**Assignment**
Let the answer be the lines from the one with "# peronipsum README" to the end of the entries, copied exactly with both boundary lines kept.

=-=-=

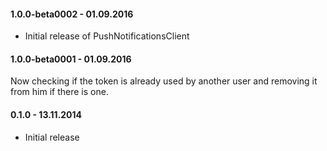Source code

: #### 1.0.0-beta0002 - 01.09.2016
* Initial release of PushNotificationsClient

#### 1.0.0-beta0001 - 01.09.2016
Now checking if the token is already used by another user and removing it from him if there is one.

#### 0.1.0 - 13.11.2014
* Initial release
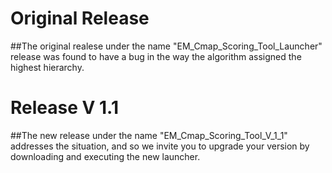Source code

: # Original Release
##The original realese under the name "EM_Cmap_Scoring_Tool_Launcher" release was found to have a bug in the way the algorithm assigned the highest hierarchy.
# Release V 1.1
##The new release under the name "EM_Cmap_Scoring_Tool_V_1_1" addresses the situation, and so we invite you to upgrade your version by downloading and executing the new launcher.
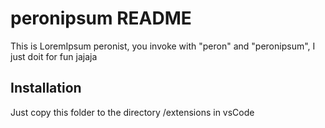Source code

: # peronipsum README

This is LoremIpsum peronist, you invoke with "peron" and "peronipsum", I just doit for fun jajaja

## Installation

Just copy this folder to the directory /extensions in vsCode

=-=-=

**Task response**
: # peronipsum README

This is LoremIpsum peronist, you invoke with "peron" and "peronipsum", I just doit for fun jajaja

## Installation

Just copy this folder to the directory /extensions in vsCode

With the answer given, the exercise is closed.